== Work task ==
When you reach the line that contains "Работает через облако на GLitch", begin copying exactly and continue through the last line below. Do not copy pictures.

Information shown START

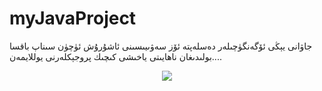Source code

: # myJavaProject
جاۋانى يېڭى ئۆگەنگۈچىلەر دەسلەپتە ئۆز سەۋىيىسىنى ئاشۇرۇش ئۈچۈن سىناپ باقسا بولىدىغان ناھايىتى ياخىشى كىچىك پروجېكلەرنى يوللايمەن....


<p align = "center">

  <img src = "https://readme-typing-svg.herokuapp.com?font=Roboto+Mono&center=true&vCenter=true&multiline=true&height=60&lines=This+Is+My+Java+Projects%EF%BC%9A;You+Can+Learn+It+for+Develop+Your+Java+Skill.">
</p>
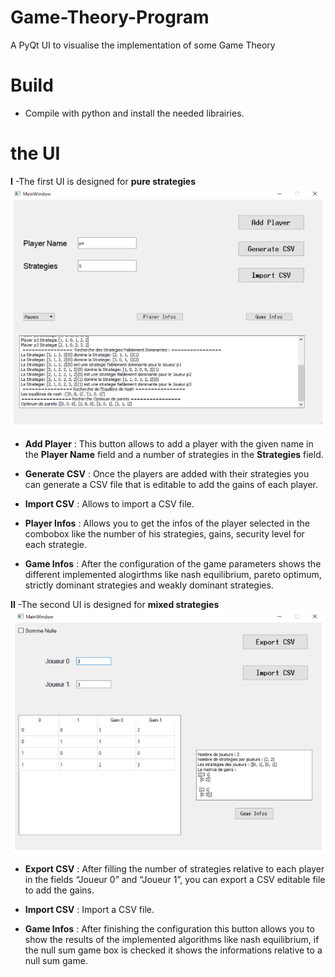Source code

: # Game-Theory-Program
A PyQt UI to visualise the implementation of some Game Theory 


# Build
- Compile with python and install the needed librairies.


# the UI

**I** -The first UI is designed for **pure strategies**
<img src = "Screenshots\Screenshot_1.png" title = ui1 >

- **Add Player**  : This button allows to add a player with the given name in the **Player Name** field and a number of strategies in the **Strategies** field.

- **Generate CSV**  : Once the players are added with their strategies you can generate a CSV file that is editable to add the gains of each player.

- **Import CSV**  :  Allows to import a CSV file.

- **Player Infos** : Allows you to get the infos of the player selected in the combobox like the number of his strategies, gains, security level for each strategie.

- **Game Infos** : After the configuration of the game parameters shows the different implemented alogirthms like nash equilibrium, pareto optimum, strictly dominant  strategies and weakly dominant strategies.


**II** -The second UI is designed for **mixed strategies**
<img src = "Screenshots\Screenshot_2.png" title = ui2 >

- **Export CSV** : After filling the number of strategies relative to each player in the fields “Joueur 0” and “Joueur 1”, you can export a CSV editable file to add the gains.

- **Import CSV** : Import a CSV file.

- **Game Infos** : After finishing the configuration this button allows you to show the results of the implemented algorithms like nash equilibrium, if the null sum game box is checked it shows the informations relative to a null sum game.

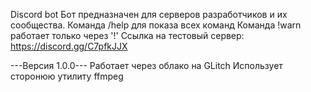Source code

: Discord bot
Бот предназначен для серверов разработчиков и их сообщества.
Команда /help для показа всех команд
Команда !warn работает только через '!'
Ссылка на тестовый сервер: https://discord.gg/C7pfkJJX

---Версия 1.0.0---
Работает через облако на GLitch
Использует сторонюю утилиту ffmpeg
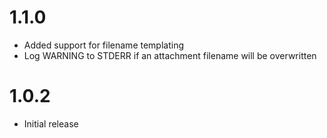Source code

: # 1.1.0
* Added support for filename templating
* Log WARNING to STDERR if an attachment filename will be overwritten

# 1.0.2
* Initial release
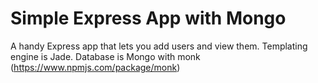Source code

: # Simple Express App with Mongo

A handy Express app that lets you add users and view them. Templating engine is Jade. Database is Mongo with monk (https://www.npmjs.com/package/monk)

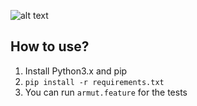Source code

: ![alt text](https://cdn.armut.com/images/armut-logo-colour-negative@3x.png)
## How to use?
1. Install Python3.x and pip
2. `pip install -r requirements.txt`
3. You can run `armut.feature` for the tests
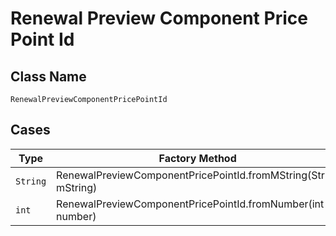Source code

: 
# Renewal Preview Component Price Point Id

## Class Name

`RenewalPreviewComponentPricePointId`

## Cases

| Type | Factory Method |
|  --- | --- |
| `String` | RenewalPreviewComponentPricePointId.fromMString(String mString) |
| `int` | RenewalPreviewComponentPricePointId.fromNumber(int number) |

Information shown END

== Result of this task ==
Работает через облако на GLitch
Использует сторонюю утилиту ffmpeg
Source code

: # 1.1.0
* Added support for filename templating
* Log WARNING to STDERR if an attachment filename will be overwritten

# 1.0.2
* Initial release
Source code

: # Simple Express App with Mongo

A handy Express app that lets you add users and view them. Templating engine is Jade. Database is Mongo with monk (https://www.npmjs.com/package/monk)

Source code

: ![alt text](https://cdn.armut.com/images/armut-logo-colour-negative@3x.png)
## How to use?
1. Install Python3.x and pip
2. `pip install -r requirements.txt`
3. You can run `armut.feature` for the tests
Source code

: 
# Renewal Preview Component Price Point Id

## Class Name

`RenewalPreviewComponentPricePointId`

## Cases

| Type | Factory Method |
|  --- | --- |
| `String` | RenewalPreviewComponentPricePointId.fromMString(String mString) |
| `int` | RenewalPreviewComponentPricePointId.fromNumber(int number) |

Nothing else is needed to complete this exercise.